── Task data
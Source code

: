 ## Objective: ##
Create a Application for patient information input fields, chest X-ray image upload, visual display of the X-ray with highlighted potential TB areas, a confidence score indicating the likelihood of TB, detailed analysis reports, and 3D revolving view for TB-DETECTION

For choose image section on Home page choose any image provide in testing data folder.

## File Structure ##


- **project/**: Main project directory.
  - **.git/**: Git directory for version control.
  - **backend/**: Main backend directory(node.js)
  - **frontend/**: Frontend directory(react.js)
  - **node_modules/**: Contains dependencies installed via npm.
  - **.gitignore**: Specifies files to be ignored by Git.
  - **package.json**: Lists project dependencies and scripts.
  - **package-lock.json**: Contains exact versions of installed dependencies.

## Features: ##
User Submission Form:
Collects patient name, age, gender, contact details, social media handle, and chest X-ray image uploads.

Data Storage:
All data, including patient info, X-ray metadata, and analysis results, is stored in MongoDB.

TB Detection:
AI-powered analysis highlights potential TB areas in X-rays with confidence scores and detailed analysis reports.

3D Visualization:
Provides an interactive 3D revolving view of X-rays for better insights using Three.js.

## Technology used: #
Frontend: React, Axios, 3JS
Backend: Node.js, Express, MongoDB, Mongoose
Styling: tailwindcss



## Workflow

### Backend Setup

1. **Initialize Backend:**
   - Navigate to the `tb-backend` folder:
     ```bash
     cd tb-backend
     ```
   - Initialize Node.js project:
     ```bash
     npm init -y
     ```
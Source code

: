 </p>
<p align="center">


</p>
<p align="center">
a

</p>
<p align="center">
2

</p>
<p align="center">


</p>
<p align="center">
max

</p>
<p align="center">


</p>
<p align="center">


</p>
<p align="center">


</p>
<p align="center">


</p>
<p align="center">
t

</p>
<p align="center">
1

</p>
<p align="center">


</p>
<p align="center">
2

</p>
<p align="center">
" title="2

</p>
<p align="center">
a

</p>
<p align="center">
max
────
── Task data
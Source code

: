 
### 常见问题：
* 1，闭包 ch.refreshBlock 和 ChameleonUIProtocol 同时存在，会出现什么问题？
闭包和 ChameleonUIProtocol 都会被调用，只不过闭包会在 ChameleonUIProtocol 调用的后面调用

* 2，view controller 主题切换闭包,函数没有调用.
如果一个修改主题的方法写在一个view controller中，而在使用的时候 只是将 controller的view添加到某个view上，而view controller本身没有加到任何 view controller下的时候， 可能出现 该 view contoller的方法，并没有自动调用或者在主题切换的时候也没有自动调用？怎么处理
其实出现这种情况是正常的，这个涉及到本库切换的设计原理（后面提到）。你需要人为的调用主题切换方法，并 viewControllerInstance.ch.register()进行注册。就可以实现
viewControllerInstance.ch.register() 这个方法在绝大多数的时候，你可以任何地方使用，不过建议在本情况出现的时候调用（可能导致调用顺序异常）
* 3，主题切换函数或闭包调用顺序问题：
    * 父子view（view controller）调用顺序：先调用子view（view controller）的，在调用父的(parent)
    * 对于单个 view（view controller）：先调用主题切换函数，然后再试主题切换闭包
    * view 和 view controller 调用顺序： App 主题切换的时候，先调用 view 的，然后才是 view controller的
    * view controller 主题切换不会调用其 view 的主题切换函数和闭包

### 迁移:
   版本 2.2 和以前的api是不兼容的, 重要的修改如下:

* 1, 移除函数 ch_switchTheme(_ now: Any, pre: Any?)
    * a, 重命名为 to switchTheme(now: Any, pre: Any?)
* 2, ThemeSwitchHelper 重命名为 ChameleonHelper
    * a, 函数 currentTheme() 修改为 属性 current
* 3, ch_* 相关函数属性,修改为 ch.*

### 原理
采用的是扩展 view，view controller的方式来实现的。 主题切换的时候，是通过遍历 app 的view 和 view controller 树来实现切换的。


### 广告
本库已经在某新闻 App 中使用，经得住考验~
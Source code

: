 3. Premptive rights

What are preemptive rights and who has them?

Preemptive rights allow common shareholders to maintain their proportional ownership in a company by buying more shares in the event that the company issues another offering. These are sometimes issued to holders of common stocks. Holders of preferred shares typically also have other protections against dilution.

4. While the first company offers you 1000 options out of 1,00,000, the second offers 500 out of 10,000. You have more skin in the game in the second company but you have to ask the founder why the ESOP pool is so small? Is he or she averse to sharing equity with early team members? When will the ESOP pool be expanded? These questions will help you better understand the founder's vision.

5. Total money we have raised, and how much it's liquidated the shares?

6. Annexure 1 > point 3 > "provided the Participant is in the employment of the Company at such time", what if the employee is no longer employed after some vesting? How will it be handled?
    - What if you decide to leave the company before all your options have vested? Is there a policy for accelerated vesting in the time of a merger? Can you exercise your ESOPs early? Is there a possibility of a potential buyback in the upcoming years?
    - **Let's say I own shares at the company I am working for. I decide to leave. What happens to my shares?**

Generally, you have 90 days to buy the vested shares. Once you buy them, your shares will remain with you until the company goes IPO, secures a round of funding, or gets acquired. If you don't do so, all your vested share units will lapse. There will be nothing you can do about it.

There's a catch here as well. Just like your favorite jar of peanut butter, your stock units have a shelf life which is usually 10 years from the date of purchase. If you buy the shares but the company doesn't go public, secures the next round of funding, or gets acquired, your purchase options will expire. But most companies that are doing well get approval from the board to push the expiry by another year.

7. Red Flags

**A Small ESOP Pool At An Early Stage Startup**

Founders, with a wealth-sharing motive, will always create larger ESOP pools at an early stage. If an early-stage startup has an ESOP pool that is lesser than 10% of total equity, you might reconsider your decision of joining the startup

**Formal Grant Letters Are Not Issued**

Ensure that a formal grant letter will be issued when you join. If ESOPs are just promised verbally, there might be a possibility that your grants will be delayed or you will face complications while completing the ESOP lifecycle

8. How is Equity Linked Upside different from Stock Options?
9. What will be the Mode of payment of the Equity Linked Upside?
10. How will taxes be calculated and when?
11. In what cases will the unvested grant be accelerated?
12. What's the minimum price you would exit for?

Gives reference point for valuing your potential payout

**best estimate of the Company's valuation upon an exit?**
────
Task statement
For the material above, state the number of lines that include the word "Initialize". Leave out everything else.

Problem solution
2